Foncier solidaire : devenir propriétaire autrement

Après Lille, Rennes ou Lyon, Paris se lance à son tour dans l’aventure du foncier solidaire. Cette nouvelle forme de propriété sépare le sol du bâti, pour des logements moins chers. De quoi convaincre les acheteurs... Pourquoi pas vous ?

Temps de lecture : 7 min

à propos du contributeur

Christelle Granja

Journaliste à Socialter, le média des transitions et des alternatives.

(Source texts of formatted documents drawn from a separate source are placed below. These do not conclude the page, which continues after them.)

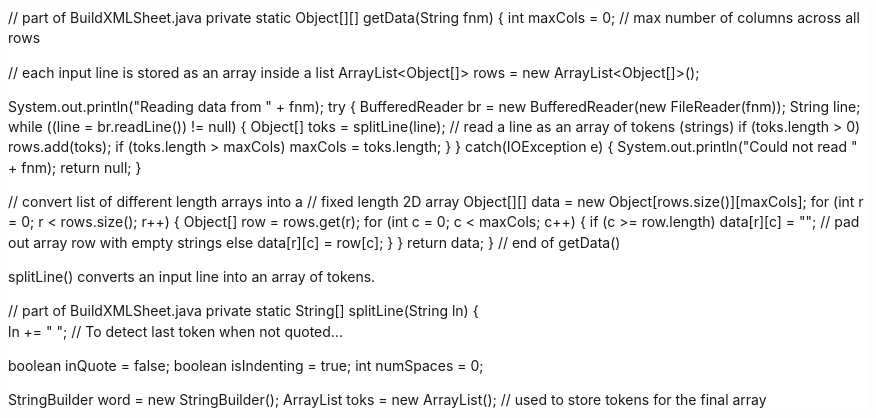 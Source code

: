  
// part of BuildXMLSheet.java 
private static Object[][] getData(String fnm) 
{ 
  int maxCols = 0;    // max number of columns across all rows 
 
  // each input line is stored as an array inside a list 
  ArrayList<Object[]> rows = new ArrayList<Object[]>(); 
 
  System.out.println("Reading data from " + fnm); 
  try { 
    BufferedReader br = new BufferedReader(new FileReader(fnm)); 
    String line; 
    while ((line = br.readLine()) != null) { 
       Object[] toks = splitLine(line); 
           // read a line as an array of tokens (strings) 
      if (toks.length > 0) 
        rows.add(toks); 
      if (toks.length > maxCols) 
        maxCols = toks.length; 
    } 
  } 
  catch(IOException e) { 
    System.out.println("Could not read " + fnm); 
    return null; 
  } 
 
  // convert list of different length arrays into a 
  // fixed length 2D array 
  Object[][] data = new Object[rows.size()][maxCols]; 
  for (int r = 0; r < rows.size(); r++) { 
    Object[] row = rows.get(r); 
    for (int c = 0; c < maxCols; c++) { 
      if (c >= row.length) 
        data[r][c] = "";   // pad out array row with empty strings 
      else 
        data[r][c] = row[c]; 
    } 
  } 
  return data; 
}  // end of getData() 
 
splitLine() converts an input line into an array of tokens.  

 
// part of BuildXMLSheet.java 
private static String[] splitLine(String ln) 
{  
  ln += " "; // To detect last token when not quoted... 

  boolean inQuote = false; 
  boolean isIndenting = true; 
  int numSpaces = 0; 
 
  StringBuilder word = new StringBuilder(); 
  ArrayList<String> toks = new ArrayList<String>(); 
               // used to store tokens for the final array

« L’atout du foncier solidaire ? Le prix ! Je n’aurais pas pu acheter sur le marché classique. Et en tant que locataire, je galérais tous les mois, un tiers de mon salaire passait dans un appartement qui ne m’appartenait pas. » C’est décidé, Caroline, 24 ans, éducatrice de jeunes enfants, a signé pour un T2 à Cesson-Sévigné (Ille-et-Vilaine), banlieue aisée de Rennes. La jeune femme résolue n’est pas une acheteuse comme les autres : elle sera propriétaire des murs de son appartement, mais pas du sol. « J’ai payé 83 000 euros pour 45 m2 et 9m2 de terrasse, alors que l’équivalent sur le marché traditionnel se négocie dans les 150 000 euros », précise-t-elle. Hors de portée : « les banques ne me prêtaient pas autant, je me suis vite heurtée au fait d’être célibataire, avec 1400 euros nets de revenus mensuels et un prêt étudiant encore en cours », regrette la bretonne.

Séparer le terrain du bâti, pour baisser le prix du logement. L’idée peut sembler étonnante. Mais pourquoi ne pas sauter le pas, si cela permet de payer moins cher ? « Avec les prix qui explosent, en tant que jeune, on se dit qu’on n’arrivera jamais à acheter. Ce dispositif permet de ne pas se démoraliser, et de se lancer ! », relève Caroline. « Ça va être le jour et la nuit par rapport à mon logement actuel. Je serai à dix minutes de mon travail, car je serai à un arrêt de métro, et je pourrai tout faire à pied » se félicite-t-elle.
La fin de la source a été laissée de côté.